### WHAT IS REQUIRED:
Collect from the data below each line with "property".

### GIVEN ENTRIES:
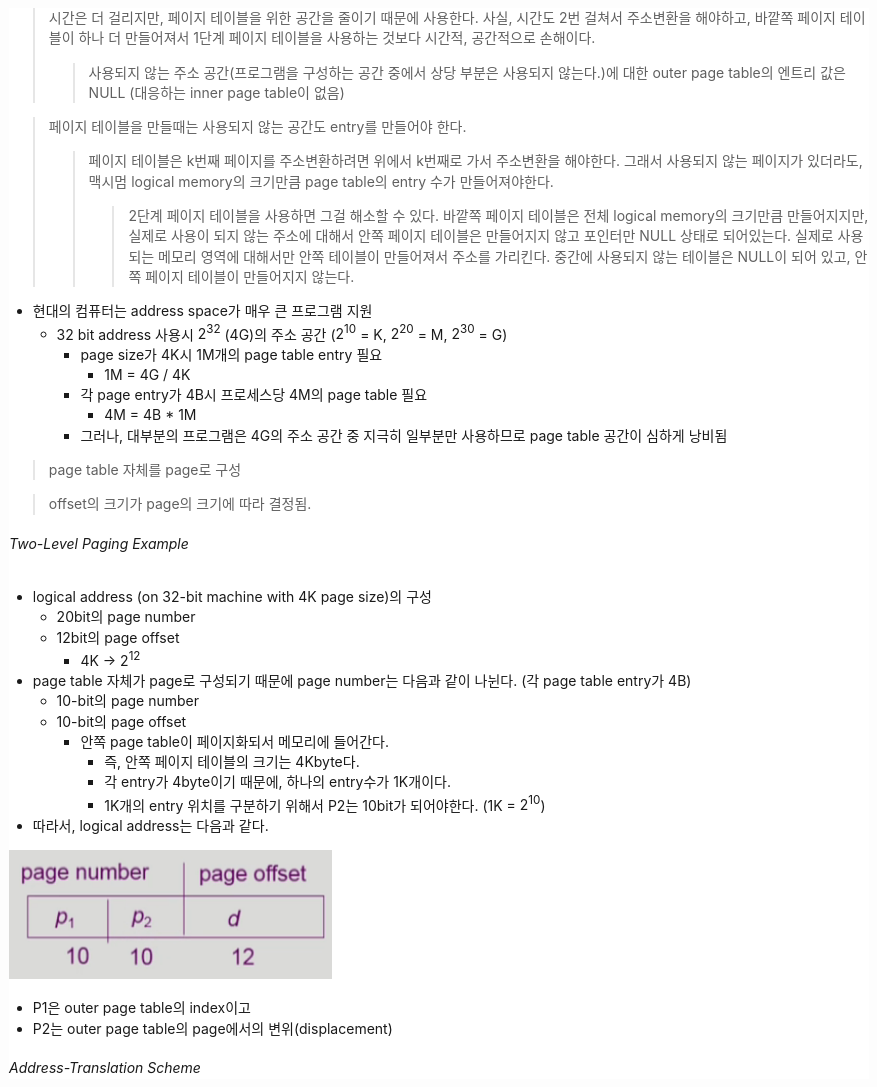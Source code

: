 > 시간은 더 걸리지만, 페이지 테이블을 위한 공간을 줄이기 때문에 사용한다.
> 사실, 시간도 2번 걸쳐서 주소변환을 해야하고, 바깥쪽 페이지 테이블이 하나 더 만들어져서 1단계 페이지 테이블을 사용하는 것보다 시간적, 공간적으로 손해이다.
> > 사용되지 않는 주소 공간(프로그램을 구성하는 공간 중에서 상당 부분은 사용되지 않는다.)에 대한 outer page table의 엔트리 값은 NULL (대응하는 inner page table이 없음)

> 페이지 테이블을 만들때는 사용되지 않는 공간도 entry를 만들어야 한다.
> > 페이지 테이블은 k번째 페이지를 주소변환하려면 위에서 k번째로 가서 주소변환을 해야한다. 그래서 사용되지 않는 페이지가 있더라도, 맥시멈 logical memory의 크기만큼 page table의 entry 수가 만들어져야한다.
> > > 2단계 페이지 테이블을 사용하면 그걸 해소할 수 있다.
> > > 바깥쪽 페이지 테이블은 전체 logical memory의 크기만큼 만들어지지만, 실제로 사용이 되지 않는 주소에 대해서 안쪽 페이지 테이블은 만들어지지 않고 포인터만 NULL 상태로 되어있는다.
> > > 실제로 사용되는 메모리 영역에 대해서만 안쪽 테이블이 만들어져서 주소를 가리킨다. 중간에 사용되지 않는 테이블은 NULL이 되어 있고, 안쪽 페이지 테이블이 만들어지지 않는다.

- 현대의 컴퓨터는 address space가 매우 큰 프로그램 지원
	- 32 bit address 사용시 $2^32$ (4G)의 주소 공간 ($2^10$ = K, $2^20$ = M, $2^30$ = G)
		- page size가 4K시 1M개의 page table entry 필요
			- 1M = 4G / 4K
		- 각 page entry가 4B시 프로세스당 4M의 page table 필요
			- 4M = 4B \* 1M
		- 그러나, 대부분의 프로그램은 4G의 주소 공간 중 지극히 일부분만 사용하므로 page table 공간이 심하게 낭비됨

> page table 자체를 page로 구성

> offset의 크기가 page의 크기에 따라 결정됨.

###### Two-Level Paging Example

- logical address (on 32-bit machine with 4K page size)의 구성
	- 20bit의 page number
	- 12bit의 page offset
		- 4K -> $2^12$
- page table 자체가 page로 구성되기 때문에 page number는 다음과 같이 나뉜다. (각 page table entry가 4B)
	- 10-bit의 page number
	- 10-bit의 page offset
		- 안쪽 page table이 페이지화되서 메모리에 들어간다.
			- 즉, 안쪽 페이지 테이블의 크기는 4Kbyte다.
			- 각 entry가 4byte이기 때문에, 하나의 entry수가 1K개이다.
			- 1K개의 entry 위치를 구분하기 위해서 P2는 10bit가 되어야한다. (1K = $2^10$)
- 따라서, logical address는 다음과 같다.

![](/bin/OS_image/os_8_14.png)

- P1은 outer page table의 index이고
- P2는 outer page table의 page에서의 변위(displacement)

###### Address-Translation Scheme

* * *

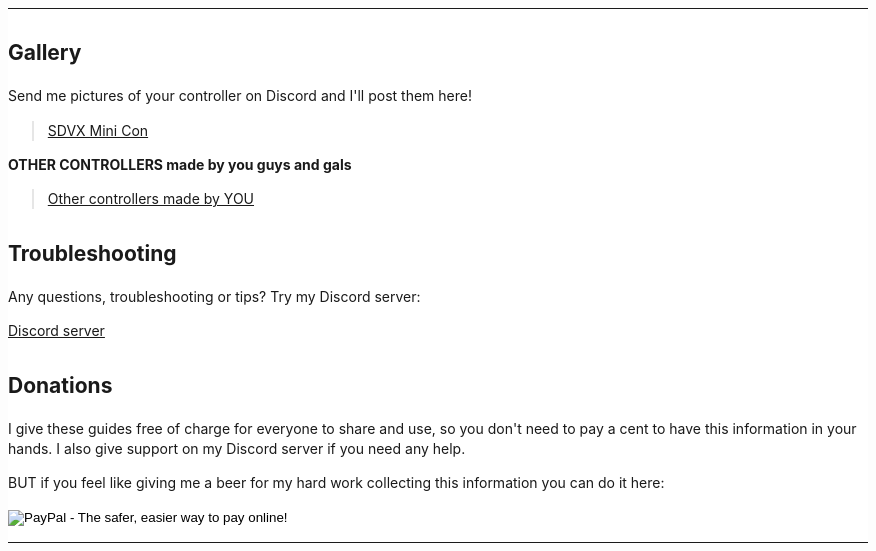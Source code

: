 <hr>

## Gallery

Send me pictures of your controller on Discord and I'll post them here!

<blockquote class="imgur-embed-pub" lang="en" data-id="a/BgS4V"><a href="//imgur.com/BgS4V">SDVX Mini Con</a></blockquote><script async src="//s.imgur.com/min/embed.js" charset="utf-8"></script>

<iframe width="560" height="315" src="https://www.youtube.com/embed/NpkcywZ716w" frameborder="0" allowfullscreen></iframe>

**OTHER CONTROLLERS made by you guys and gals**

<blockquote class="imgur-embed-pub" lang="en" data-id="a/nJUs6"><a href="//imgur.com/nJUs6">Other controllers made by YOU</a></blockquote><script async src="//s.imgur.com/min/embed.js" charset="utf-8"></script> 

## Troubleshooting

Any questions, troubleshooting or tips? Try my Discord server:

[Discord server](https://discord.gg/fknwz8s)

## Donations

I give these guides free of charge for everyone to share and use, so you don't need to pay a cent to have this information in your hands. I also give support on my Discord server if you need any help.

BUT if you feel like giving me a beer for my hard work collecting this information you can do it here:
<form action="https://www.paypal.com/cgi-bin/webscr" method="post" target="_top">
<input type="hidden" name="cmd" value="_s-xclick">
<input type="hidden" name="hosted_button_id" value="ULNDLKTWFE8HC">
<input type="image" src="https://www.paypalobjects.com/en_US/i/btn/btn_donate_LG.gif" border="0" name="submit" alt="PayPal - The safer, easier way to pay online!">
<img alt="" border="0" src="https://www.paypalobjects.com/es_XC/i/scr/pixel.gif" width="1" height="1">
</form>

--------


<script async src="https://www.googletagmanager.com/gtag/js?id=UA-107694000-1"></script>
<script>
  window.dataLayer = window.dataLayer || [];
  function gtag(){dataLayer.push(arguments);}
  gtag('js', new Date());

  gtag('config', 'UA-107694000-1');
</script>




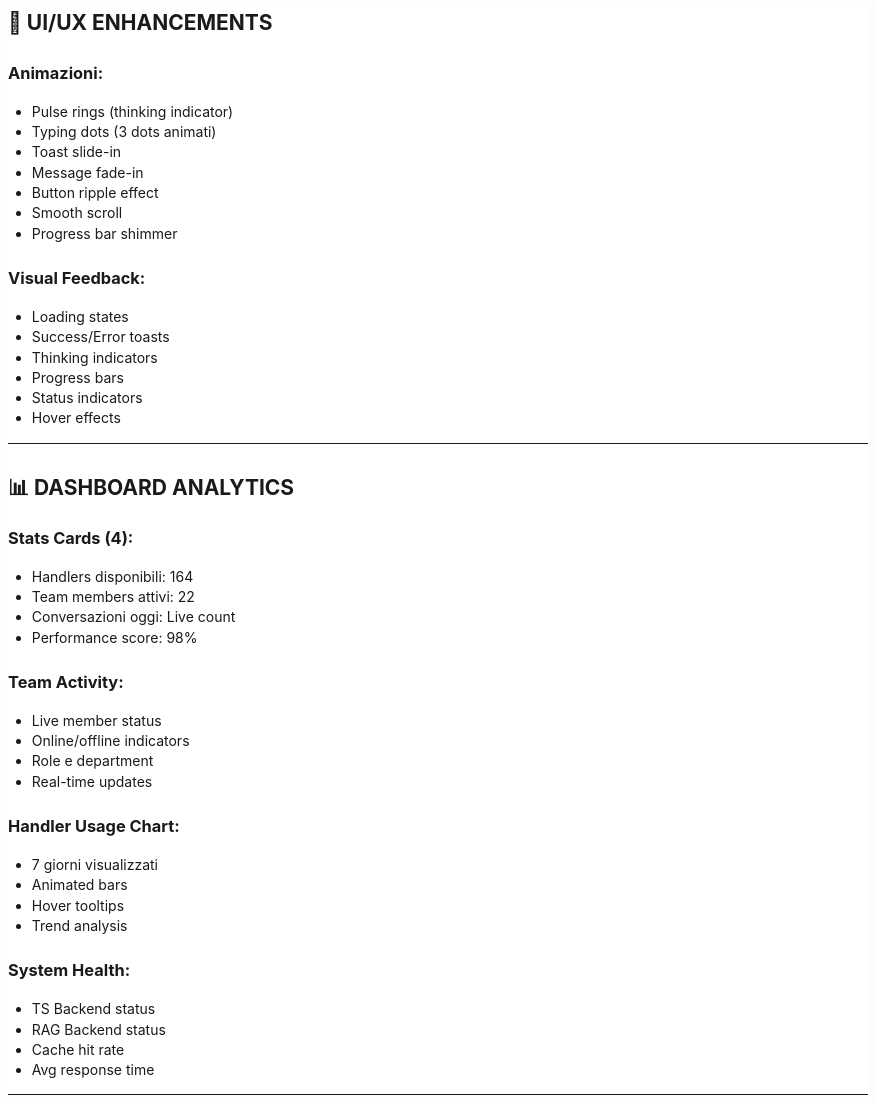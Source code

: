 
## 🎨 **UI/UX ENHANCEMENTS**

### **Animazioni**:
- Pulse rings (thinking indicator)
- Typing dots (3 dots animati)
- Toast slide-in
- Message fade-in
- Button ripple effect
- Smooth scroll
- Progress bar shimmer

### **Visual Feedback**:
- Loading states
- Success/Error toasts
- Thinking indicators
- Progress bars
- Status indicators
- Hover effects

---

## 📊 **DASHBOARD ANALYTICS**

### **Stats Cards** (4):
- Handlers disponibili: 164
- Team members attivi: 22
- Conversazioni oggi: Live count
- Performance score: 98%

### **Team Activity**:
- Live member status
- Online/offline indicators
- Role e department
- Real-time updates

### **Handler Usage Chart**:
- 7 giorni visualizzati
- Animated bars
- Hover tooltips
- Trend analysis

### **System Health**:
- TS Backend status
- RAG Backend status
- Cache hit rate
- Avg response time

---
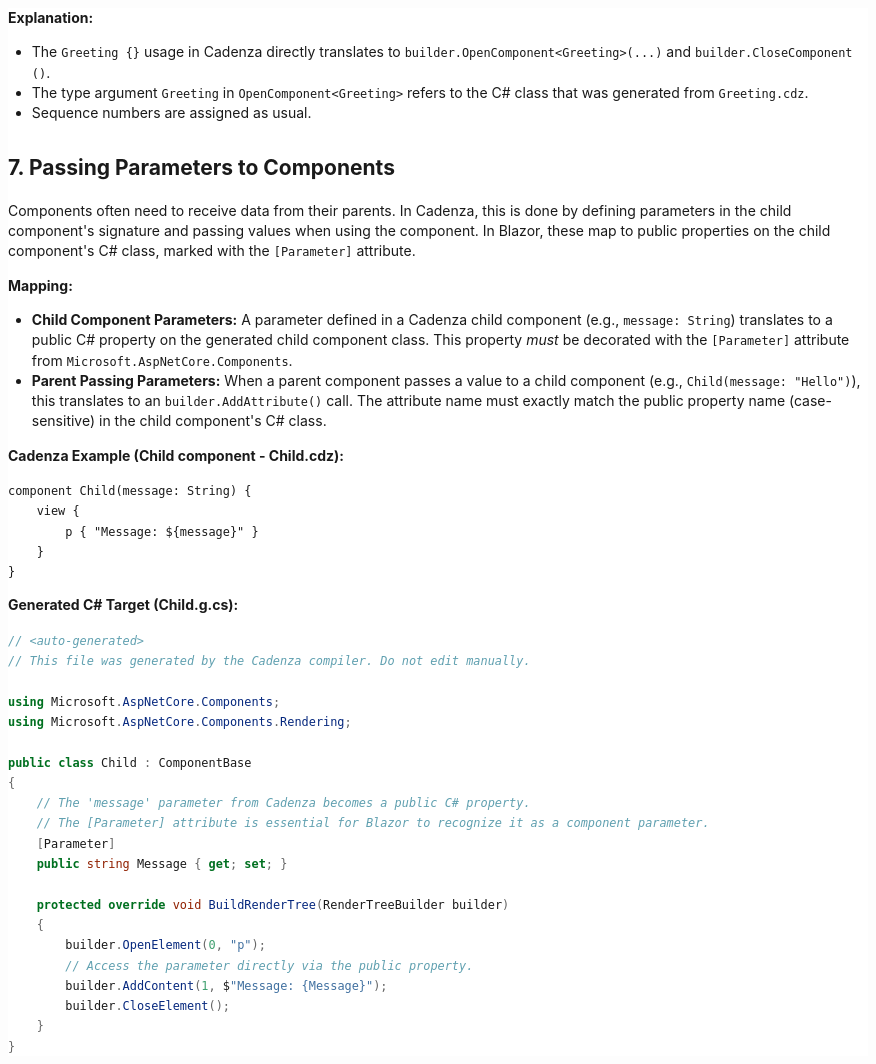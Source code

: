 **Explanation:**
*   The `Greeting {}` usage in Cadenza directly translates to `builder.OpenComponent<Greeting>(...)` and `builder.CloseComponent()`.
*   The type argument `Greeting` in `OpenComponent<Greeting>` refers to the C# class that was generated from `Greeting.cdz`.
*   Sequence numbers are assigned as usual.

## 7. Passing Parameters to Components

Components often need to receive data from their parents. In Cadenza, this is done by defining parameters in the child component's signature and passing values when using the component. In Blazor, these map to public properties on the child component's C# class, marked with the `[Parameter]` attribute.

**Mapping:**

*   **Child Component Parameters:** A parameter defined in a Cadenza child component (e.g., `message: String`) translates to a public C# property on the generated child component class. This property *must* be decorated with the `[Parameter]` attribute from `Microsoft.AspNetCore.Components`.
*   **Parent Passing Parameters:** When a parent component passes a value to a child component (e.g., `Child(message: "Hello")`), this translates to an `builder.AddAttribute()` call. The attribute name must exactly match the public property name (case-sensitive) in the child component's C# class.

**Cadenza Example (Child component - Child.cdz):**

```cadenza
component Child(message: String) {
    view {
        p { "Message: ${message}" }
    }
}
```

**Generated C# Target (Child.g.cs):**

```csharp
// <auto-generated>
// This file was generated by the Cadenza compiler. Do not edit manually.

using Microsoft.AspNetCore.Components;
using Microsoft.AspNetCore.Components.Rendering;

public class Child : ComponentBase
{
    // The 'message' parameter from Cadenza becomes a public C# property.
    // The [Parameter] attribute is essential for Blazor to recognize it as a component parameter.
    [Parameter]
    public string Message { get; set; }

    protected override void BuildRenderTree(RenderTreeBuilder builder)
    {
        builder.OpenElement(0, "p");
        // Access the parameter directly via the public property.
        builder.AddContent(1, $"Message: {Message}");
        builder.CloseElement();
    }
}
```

### TASK OUTPUT:
*   **Child Component Parameters:** A parameter defined in a Cadenza child component (e.g., `message: String`) translates to a public C# property on the generated child component class. This property *must* be decorated with the `[Parameter]` attribute from `Microsoft.AspNetCore.Components`.
*   **Parent Passing Parameters:** When a parent component passes a value to a child component (e.g., `Child(message: "Hello")`), this translates to an `builder.AddAttribute()` call. The attribute name must exactly match the public property name (case-sensitive) in the child component's C# class.
    // The 'message' parameter from Cadenza becomes a public C# property.
        // Access the parameter directly via the public property.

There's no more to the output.